Abstract: Deferoxamine Decreases Non-Unions and Restores Bone Quality and Biomechanical Strength In Pathologic Fracture Healing After Radiotherapy (Plastic Surgery 2012)

Saturday, October 27, 2012: 1:15 PM

Salman Ahsan, BS , Plastic Surgery, University of Michigan, Ann Arbor, MI

Alexis Donneys, MD, MS , Plastic Surgery, University of Michigan, Ann Arbor, MI

Sagar Satish Deshpande, BS , Plastic Surgery, University of Michigan, Ann Arbor, MI

Catherine N Tchanque-Fossuo, MD, MS , Plastic Surgery, University of Michigan, Ann Arbor, MI

Peter A Felice, MD , Plastic Surgery, University of Michigan, Ann Arbor, MI

Deniz Sarhaddi, BA , Plastic Surgery, University of Michigan, Ann Arbor, MI

Joseph Perosky, MS , Orthopedic Surgery Research, University of Michigan, Ann Arbor, MI

Ken Kozloff, PhD , Orthopedic Surgery Research, University of Michigan, Ann Arbor, MI

Steven R. Buchman, MD , Plastic Surgery, F7859 Mott Children's Hospital, Ann Arbor, MI

Presentation PDF file

Purpose: Adjuvant radiotherapy for head and neck cancer patient management continues to be paralleled with costly and devastating bone related pathologies. Most detrimental is the development of non-unions secondary to pathologic fractures. A pharmacologic means to prevent these pathologies would be highly desirable. Deferoxamine (DFO), an angiogenic therapy, augments vascularity and subsequently enhances fracture healing when injected into a fracture callus. We posit that the untoward effects of radiotherapy on bone quality, mechanical strength and non-union formation can be mitigated with this powerful angiogenic therapy.

Methods: 15 rats received fractionated radiotherapy to left hemi-mandibles. After recovery, fracture repair ensued with external fixator placement and mandibular osteotomy. DFO was injected into the callus site every other day from post-operative days 4-8. After a 40-day healing period, mandibles were dissected and gross union was assessed. Union was defined as bony bridging and the absence of motion across the fracture site. Fracture site integrity was assessed via CT and biomechanical testing. Data were analyzed with ANOVA and p≤0.05 was statistically significant. The DFO group was compared with two different groups: non-radiated fracture-Fx and radiated fracture-X/Fx (n=5,15).

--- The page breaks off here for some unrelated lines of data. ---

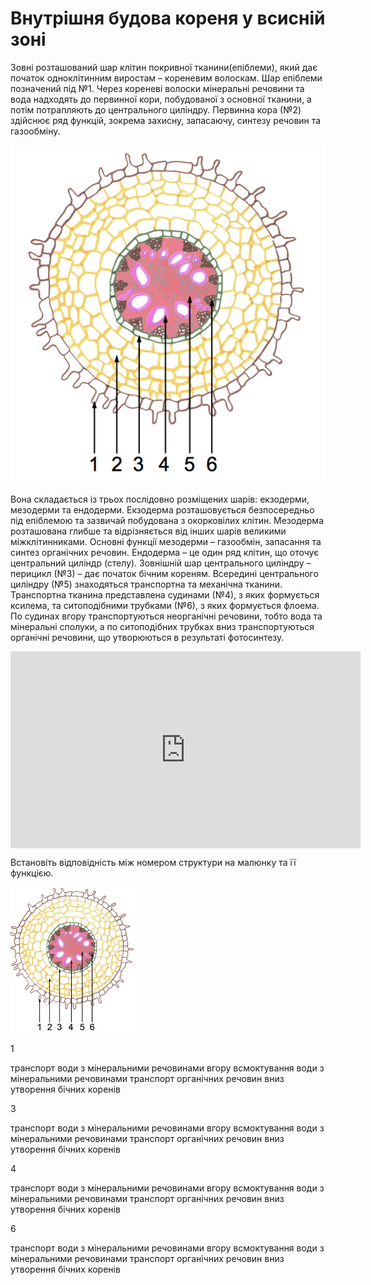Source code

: # Внутрiшня будова кореня у всиснiй зонi

Зовнi розташований шар клiтин покривної тканини(епiблеми), який дає початок одноклiтинним виростам – кореневим волоскам. <span class="p1">Шар епiблеми</span> позначений пiд №1.
Через кореневi волоски мiнеральнi речовини та вода надходять до первинної кори, побудованої з основної тканини, а потiм потрапляють до центрального цилiндру. <span class="p1">Первинна кора</span> (№2) здiйснює ряд функцiй, зокрема захисну, запасаючу, синтезу речовин та газообмiну.

<img class="image" src="internal.png" alt="Внутрішня будова кореня"/>

Вона складається iз трьох послiдовно розмiщених шарiв: екзодерми, мезодерми та ендодерми. Екзодерма розташовується безпосередньо пiд епiблемою та зазвичай побудована з окорковiлих клiтин. Мезодерма розташована глибше та вiдрiзняється вiд iнших шарiв великими мiжклiтинниками. Основнi функцiї мезодерми – газообмiн, запасання та синтез органiчних речовин. Ендодерма – це один ряд клiтин, що оточує центральний цилiндр (стелу). Зовнiшнiй шар центрального цилiндру – <span class="p1">перицикл</span> (№3) – дає початок бiчним кореням. Всерединi центрального цилiндру (№5) знаходяться <span class="p1">транспортна</span> та <span class="p1">механiчна тканини</span>. Транспортна тканина представлена судинами (№4), з яких формується ксилема, та ситоподiбними трубками (№6), з яких формується флоема. По судинах вгору транспортуються неорганiчнi речовини, тобто вода та мiнеральнi сполуки, а по ситоподiбних трубках вниз транспортуються органiчнi речовини, що утворюються в результатi фотосинтезу.

<div class="fluidMedia">
<iframe align="center" width="560" height="315" src="https://www.youtube.com/embed/5i0nVLI7fPU" frameborder="0" allowfullscreen></iframe>
</div>
<div class="popup">
</div>

<p>Встановіть відповідність між номером структури на малюнку та її функцією.</p>
<img class="image" src="root2.png" alt="Внутрішня будова кореня" width="200"/>

<quiz correctLabel="correct" incorrectLabel="incorrect" checkLabel="check">
    <question text="">
        <p>1</p>
        <answer>транспорт води з мінеральними речовинами вгору</answer>
        <answer correct>всмоктування води з мінеральними речовинами</answer>
        <answer>транспорт органічних речовин вниз</answer>
        <answer>утворення бічних коренів</answer>
    </question>
    <question text="">
        <p>3</p>
        <answer>транспорт води з мінеральними речовинами вгору</answer>
        <answer>всмоктування води з мінеральними речовинами</answer>
        <answer>транспорт органічних речовин вниз</answer>
        <answer correct>утворення бічних коренів</answer>
    </question>

<quiz correctLabel="correct" incorrectLabel="incorrect" checkLabel="check">
    <question text="">
        <p>4</p>
        <answer correct>транспорт води з мінеральними речовинами вгору</answer>
        <answer>всмоктування води з мінеральними речовинами</answer>
        <answer>транспорт органічних речовин вниз</answer>
        <answer>утворення бічних коренів</answer>
    </question>
</quiz>

<quiz correctLabel="correct" incorrectLabel="incorrect" checkLabel="check">
    <question text="">
        <p>6</p>
        <answer>транспорт води з мінеральними речовинами вгору</answer>
        <answer>всмоктування води з мінеральними речовинами</answer>
        <answer correct>транспорт органічних речовин вниз</answer>
        <answer>утворення бічних коренів</answer>
    </question>
</quiz>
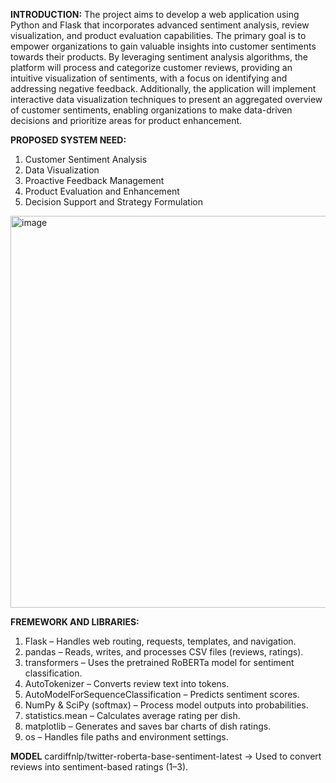 **INTRODUCTION:**
The project aims to develop a web application using Python and Flask that incorporates 
advanced sentiment analysis, review visualization, and product evaluation capabilities. 
The primary goal is to empower organizations to gain valuable insights into customer 
sentiments towards their products. By leveraging sentiment analysis algorithms, the 
platform will process and categorize customer reviews, providing an intuitive 
visualization of sentiments, with a focus on identifying and addressing negative 
feedback. Additionally, the application will implement interactive data visualization 
techniques to present an aggregated overview of customer sentiments, enabling 
organizations to make data-driven decisions and prioritize areas for product enhancement.

**PROPOSED SYSTEM NEED:**
1) Customer Sentiment Analysis
2) Data Visualization
3) Proactive Feedback Management
4) Product Evaluation and Enhancement 
5) Decision Support and Strategy Formulation

<img width="827" height="627" alt="image" src="https://github.com/user-attachments/assets/c5ea907a-8c91-4031-b663-bf8a81265250" />


**FREMEWORK AND LIBRARIES:**
1) Flask – Handles web routing, requests, templates, and navigation.
2) pandas – Reads, writes, and processes CSV files (reviews, ratings).
3) transformers – Uses the pretrained RoBERTa model for sentiment classification.
4) AutoTokenizer – Converts review text into tokens.
5) AutoModelForSequenceClassification – Predicts sentiment scores.
6) NumPy & SciPy (softmax) – Process model outputs into probabilities.
7) statistics.mean – Calculates average rating per dish.
8) matplotlib – Generates and saves bar charts of dish ratings.
9) os – Handles file paths and environment settings.

**MODEL**
cardiffnlp/twitter-roberta-base-sentiment-latest
→ Used to convert reviews into sentiment-based ratings (1–3).
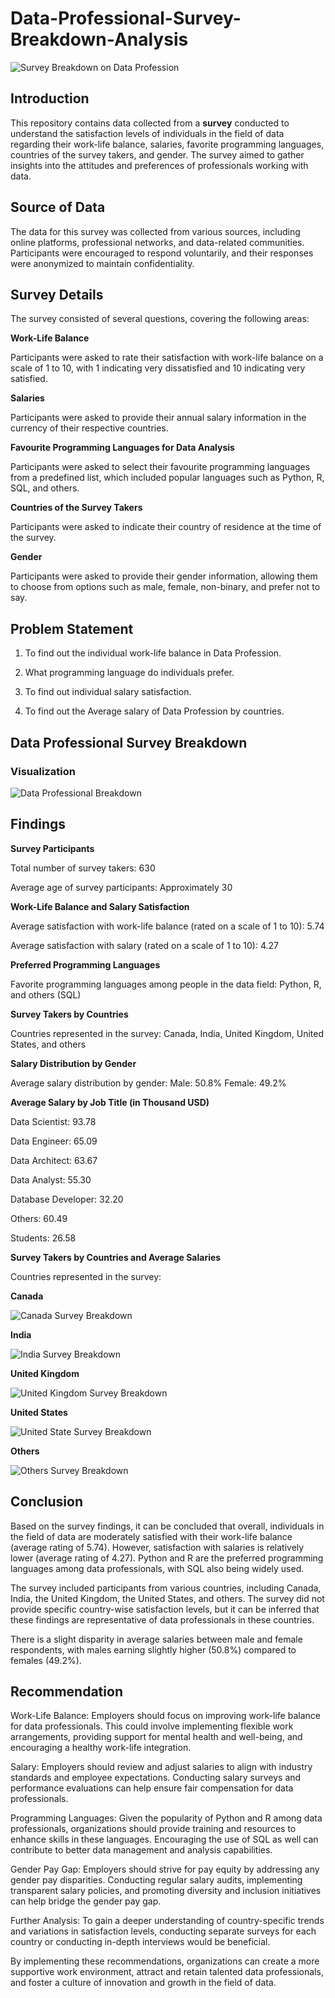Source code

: # Data-Professional-Survey-Breakdown-Analysis

![Survey Breakdown on Data Profession](https://github.com/Kelvinchuks/Data-Professional-Survey-Breakdown/assets/93551370/81104b12-3851-49e7-a0aa-44831594e90b)

## Introduction

This repository contains data collected from a **survey** conducted to understand the satisfaction levels of individuals in the field of data regarding their work-life balance, salaries, favorite programming languages, countries of the survey takers, and gender. The survey aimed to gather insights into the attitudes and preferences of professionals working with data.

## Source of Data

The data for this survey was collected from various sources, including online platforms, professional networks, and data-related communities. Participants were encouraged to respond voluntarily, and their responses were anonymized to maintain confidentiality.

## Survey Details

The survey consisted of several questions, covering the following areas:

**Work-Life Balance**

Participants were asked to rate their satisfaction with work-life balance on a scale of 1 to 10, with 1 indicating very dissatisfied and 10 indicating very satisfied.

**Salaries**

Participants were asked to provide their annual salary information in the currency of their respective countries.

**Favourite Programming Languages for Data Analysis**

Participants were asked to select their favourite programming languages from a predefined list, which included popular languages such as Python, R, SQL, and others.

**Countries of the Survey Takers**

Participants were asked to indicate their country of residence at the time of the survey.

**Gender**

Participants were asked to provide their gender information, allowing them to choose from options such as male, female, non-binary, and prefer not to say.

## Problem Statement

  1. To find out the individual work-life balance in Data Profession.
  
  2. What programming language do individuals prefer.
  
  3. To find out individual salary satisfaction.
  
  4. To find out the Average salary of Data Profession by countries.

## Data Professional Survey Breakdown

### Visualization

![Data Professional Breakdown](https://github.com/Kelvinchuks/Data-Professional-Survey-Breakdown/assets/93551370/d6df82e4-ce9b-4078-8f87-4e346ff0cf96)


## Findings

**Survey Participants**

Total number of survey takers: 630

Average age of survey participants: Approximately 30

**Work-Life Balance and Salary Satisfaction**

Average satisfaction with work-life balance (rated on a scale of 1 to 10): 5.74

Average satisfaction with salary (rated on a scale of 1 to 10): 4.27

**Preferred Programming Languages**

Favorite programming languages among people in the data field: Python, R, and others (SQL)

**Survey Takers by Countries**

Countries represented in the survey: Canada, India, United Kingdom, United States, and others 

**Salary Distribution by Gender**

Average salary distribution by gender:
Male: 50.8%
Female: 49.2%

**Average Salary by Job Title (in Thousand USD)**

Data Scientist: 93.78

Data Engineer: 65.09

Data Architect: 63.67

Data Analyst: 55.30

Database Developer: 32.20

Others: 60.49

Students: 26.58

**Survey Takers by Countries and Average Salaries**

Countries represented in the survey:

**Canada**

![Canada Survey Breakdown](https://github.com/Kelvinchuks/Data-Professional-Survey-Breakdown/assets/93551370/c386154f-dad6-4ecf-bb44-65bece8d389c)

**India**

![India Survey Breakdown](https://github.com/Kelvinchuks/Data-Professional-Survey-Breakdown/assets/93551370/84aef75f-7973-463e-ad50-6052bfb97dcf)

**United Kingdom**

![United Kingdom Survey Breakdown](https://github.com/Kelvinchuks/Data-Professional-Survey-Breakdown/assets/93551370/28775c52-b799-4506-bd29-86395bab19fb)

**United States**

![United State Survey Breakdown](https://github.com/Kelvinchuks/Data-Professional-Survey-Breakdown/assets/93551370/214d1db6-49cc-443c-9275-84f735a86d55)

**Others**

![Others Survey Breakdown](https://github.com/Kelvinchuks/Data-Professional-Survey-Breakdown/assets/93551370/ec0d8afd-9d39-4ae5-9e12-68d8ef5438a4)

## Conclusion

Based on the survey findings, it can be concluded that overall, individuals in the field of data are moderately satisfied with their work-life balance (average rating of 5.74). However, satisfaction with salaries is relatively lower (average rating of 4.27). Python and R are the preferred programming languages among data professionals, with SQL also being widely used.

The survey included participants from various countries, including Canada, India, the United Kingdom, the United States, and others. The survey did not provide specific country-wise satisfaction levels, but it can be inferred that these findings are representative of data professionals in these countries.

There is a slight disparity in average salaries between male and female respondents, with males earning slightly higher (50.8%) compared to females (49.2%).

## Recommendation

Work-Life Balance: Employers should focus on improving work-life balance for data professionals. This could involve implementing flexible work arrangements, providing support for mental health and well-being, and encouraging a healthy work-life integration.

Salary: Employers should review and adjust salaries to align with industry standards and employee expectations. Conducting salary surveys and performance evaluations can help ensure fair compensation for data professionals.

Programming Languages: Given the popularity of Python and R among data professionals, organizations should provide training and resources to enhance skills in these languages. Encouraging the use of SQL as well can contribute to better data management and analysis capabilities.

Gender Pay Gap: Employers should strive for pay equity by addressing any gender pay disparities. Conducting regular salary audits, implementing transparent salary policies, and promoting diversity and inclusion initiatives can help bridge the gender pay gap.

Further Analysis: To gain a deeper understanding of country-specific trends and variations in satisfaction levels, conducting separate surveys for each country or conducting in-depth interviews would be beneficial.

By implementing these recommendations, organizations can create a more supportive work environment, attract and retain talented data professionals, and foster a culture of innovation and growth in the field of data.
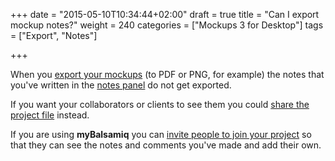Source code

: +++
date = "2015-05-10T10:34:44+02:00"
draft = true
title = "Can I export mockup notes?"
weight = 240
categories = ["Mockups 3 for Desktop"]
tags = ["Export", "Notes"]

+++

When you [export your mockups](http://support.balsamiq.com/customer/portal/articles/111730) (to PDF or PNG, for example) the notes that you've written in the [notes panel](http://support.balsamiq.com/customer/portal/articles/1844131#notes) do not get exported.

If you want your collaborators or clients to see them you could [share the project file](http://support.balsamiq.com/customer/portal/articles/98989#sharebmpr) instead.

If you are using **myBalsamiq** you can [invite people to join your project](http://support.balsamiq.com/customer/portal/articles/235574#projectmembers) so that they can see the notes and comments you've made and add their own.
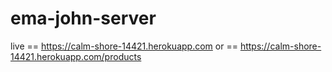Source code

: # ema-john-server

live == https://calm-shore-14421.herokuapp.com
or == https://calm-shore-14421.herokuapp.com/products

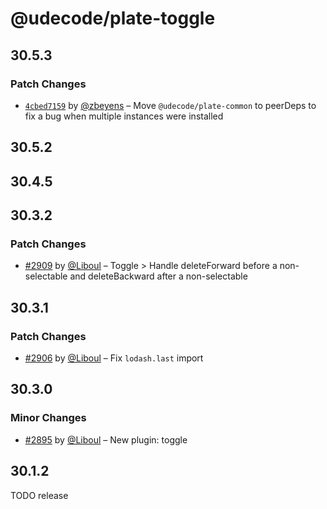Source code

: # @udecode/plate-toggle

## 30.5.3

### Patch Changes

- [`4cbed7159`](https://github.com/udecode/plate/commit/4cbed7159d51f7427051686e45bcf2a8899aeede) by [@zbeyens](https://github.com/zbeyens) – Move `@udecode/plate-common` to peerDeps to fix a bug when multiple instances were installed

## 30.5.2

## 30.4.5

## 30.3.2

### Patch Changes

- [#2909](https://github.com/udecode/plate/pull/2909) by [@Liboul](https://github.com/Liboul) – Toggle > Handle deleteForward before a non-selectable and deleteBackward after a non-selectable

## 30.3.1

### Patch Changes

- [#2906](https://github.com/udecode/plate/pull/2906) by [@Liboul](https://github.com/Liboul) – Fix `lodash.last` import

## 30.3.0

### Minor Changes

- [#2895](https://github.com/udecode/plate/pull/2895) by [@Liboul](https://github.com/Liboul) – New plugin: toggle

## 30.1.2

TODO release
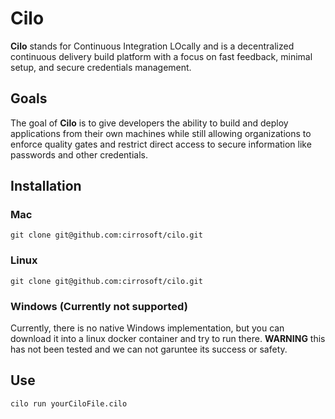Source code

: # Cilo
__Cilo__ stands for Continuous Integration LOcally and is a decentralized continuous delivery build platform with a focus on fast feedback, minimal setup, and secure credentials management. 

## Goals
The goal of __Cilo__ is to give developers the ability to build and deploy applications from their own machines while still allowing organizations to enforce quality gates and restrict direct access to secure information like passwords and other credentials.

## Installation
### Mac
  `
  git clone git@github.com:cirrosoft/cilo.git
  `
  
### Linux
  `
  git clone git@github.com:cirrosoft/cilo.git
  `
  
### Windows (Currently not supported)
  Currently, there is no native Windows implementation, but you can download it into a linux docker container and try to run there. __WARNING__ this has not been tested and we can not garuntee its success or safety.
  
## Use
`
cilo run yourCiloFile.cilo
`
  
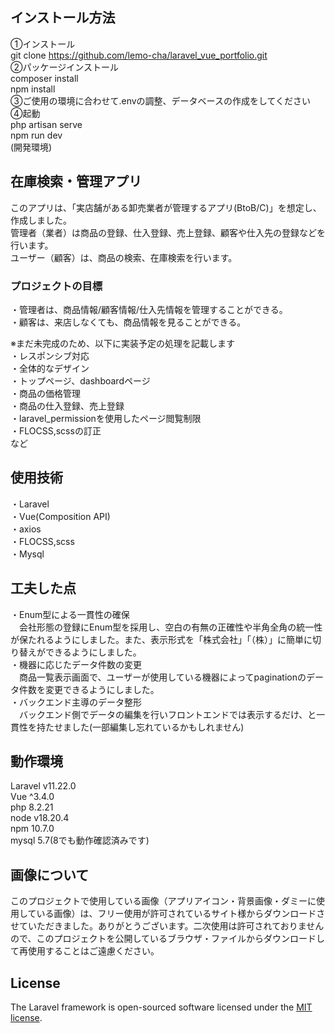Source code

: ## インストール方法
①インストール<br>
git clone https://github.com/lemo-cha/laravel_vue_portfolio.git<br>
②パッケージインストール<br>
composer install<br>
npm install<br>
③ご使用の環境に合わせて.envの調整、データベースの作成をしてください<br>
④起動<br>
php artisan serve<br>
npm run dev<br>
(開発環境)<br>

## 在庫検索・管理アプリ
このアプリは、「実店舗がある卸売業者が管理するアプリ(BtoB/C)」を想定し、作成しました。<br>
管理者（業者）は商品の登録、仕入登録、売上登録、顧客や仕入先の登録などを行います。<br>
ユーザー（顧客）は、商品の検索、在庫検索を行います。<br>

### プロジェクトの目標
・管理者は、商品情報/顧客情報/仕入先情報を管理することができる。<br>
・顧客は、来店しなくても、商品情報を見ることができる。<br>

※まだ未完成のため、以下に実装予定の処理を記載します<br>
・レスポンシブ対応<br>
・全体的なデザイン<br>
・トップページ、dashboardページ<br>
・商品の価格管理<br>
・商品の仕入登録、売上登録<br>
・laravel_permissionを使用したページ閲覧制限<br>
・FLOCSS,scssの訂正<br>
など

## 使用技術
・Laravel<br>
・Vue(Composition API)<br>
・axios<br>
・FLOCSS,scss<br>
・Mysql<br>

## 工夫した点
・Enum型による一貫性の確保<br>
　会社形態の登録にEnum型を採用し、空白の有無の正確性や半角全角の統一性が保たれるようにしました。また、表示形式を「株式会社」「（株）」に簡単に切り替えができるようにしました。<br>
・機器に応じたデータ件数の変更<br>
　商品一覧表示画面で、ユーザーが使用している機器によってpaginationのデータ件数を変更できるようにしました。<br>
・バックエンド主導のデータ整形<br>
　バックエンド側でデータの編集を行いフロントエンドでは表示するだけ、と一貫性を持たせました(一部編集し忘れているかもしれません)<br>

## 動作環境
Laravel v11.22.0<br>
Vue ^3.4.0<br>
php 8.2.21<br>
node v18.20.4<br>
npm 10.7.0<br>
mysql 5.7(8でも動作確認済みです)<br>

## 画像について
このプロジェクトで使用している画像（アプリアイコン・背景画像・ダミーに使用している画像）は、フリー使用が許可されているサイト様からダウンロードさせていただきました。ありがとうございます。二次使用は許可されておりませんので、このプロジェクトを公開しているブラウザ・ファイルからダウンロードして再使用することはご遠慮ください。

## License
The Laravel framework is open-sourced software licensed under the [MIT license](https://opensource.org/licenses/MIT).
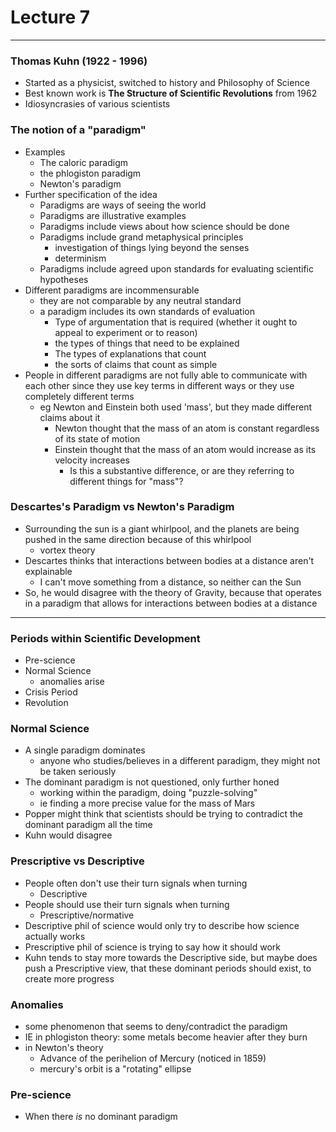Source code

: <h1>Lecture 7</h1>

---

<h3>Thomas Kuhn (1922 - 1996)</h3>

  * Started as a physicist, switched to history and Philosophy of Science
  * Best known work is **The Structure of Scientific Revolutions** from 1962
  * Idiosyncrasies of various scientists

<h3>The notion of a "paradigm"</h3>

  * Examples
      - The caloric paradigm
      - the phlogiston paradigm
      - Newton's paradigm
  * Further specification of the idea
      - Paradigms are ways of seeing the world
      - Paradigms are illustrative examples
      - Paradigms include views about how science should be done
      - Paradigms include grand metaphysical principles
          + investigation of things lying beyond the senses
          + determinism
      - Paradigms include agreed upon standards for evaluating scientific hypotheses
  * Different paradigms are incommensurable
      - they are not comparable by any neutral standard
      - a paradigm includes its own standards of evaluation
          + Type of argumentation that is required (whether it ought to appeal to experiment or to reason)
          + the types of things that need to be explained
          + The types of explanations that count
          + the sorts of claims that count as simple
  * People in different paradigms are not fully able to communicate with each other since they use key terms in different ways or they use completely different terms
      - eg Newton and Einstein both used 'mass', but they made different claims about it
          + Newton thought that the mass of an atom is constant regardless of its state of motion
          + Einstein thought that the mass of an atom would increase as its velocity increases
              * Is this a substantive difference, or are they referring to different things for "mass"?


<h3>Descartes's Paradigm vs Newton's Paradigm</h3>

  * Surrounding the sun is a giant whirlpool, and the planets are being pushed in the same direction because of this whirlpool
      - vortex theory
  * Descartes thinks that interactions between bodies at a distance aren't explainable
      - I can't move something from a distance, so neither can the Sun
  * So, he would disagree with the theory of Gravity, because that operates in a paradigm that allows for interactions between bodies at a distance

---

<h3>Periods within Scientific Development</h3>

  * Pre-science
  * Normal Science
      - anomalies arise
  * Crisis Period
  * Revolution

<h3>Normal Science</h3>

  * A single paradigm dominates
      - anyone who studies/believes in a different paradigm, they might not be taken seriously
  * The dominant paradigm is not questioned, only further honed
      - working within the paradigm, doing "puzzle-solving"
      - ie finding a more precise value for the mass of Mars
  * Popper might think that scientists should be trying to contradict the dominant paradigm all the time
  * Kuhn would disagree

<h3>Prescriptive vs Descriptive</h3>

  * People often don't use their turn signals when turning
      - Descriptive
  * People should use their turn signals when turning
      - Prescriptive/normative 
  * Descriptive phil of science would only try to describe how science actually works
  * Prescriptive phil of science is trying to say how it should work
  * Kuhn tends to stay more towards the Descriptive side, but maybe does push a Prescriptive view, that these dominant periods should exist, to create more progress

<h3>Anomalies</h3>

  * some phenomenon that seems to deny/contradict the paradigm
  * IE in phlogiston theory: some metals become heavier after they burn
  * in Newton's theory
      - Advance of the perihelion of Mercury (noticed in 1859)
      - mercury's orbit is a "rotating" ellipse

<h3>Pre-science</h3>

  * When there *is* no dominant paradigm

Results: mCT: The DFO group demonstrated a significant restoration to control level Bone Volume Fraction when compared to X/Fx (p=0.000). Three other radiomorphometrics also showed significant restorative effects. Biomechanical Testing: A significant restoration to control level Ultimate Load was observed when comparing X/Fx/DFO to X/Fx (p=0.003). Yield, Stiffness and Failure Load also showed significant restorative effects. Bony Union: While Fx mandibles demonstrated 100% bony union, X/Fx mandibles only demonstrated 20% union. The X/Fx/DFO group demonstrated 67% bony union.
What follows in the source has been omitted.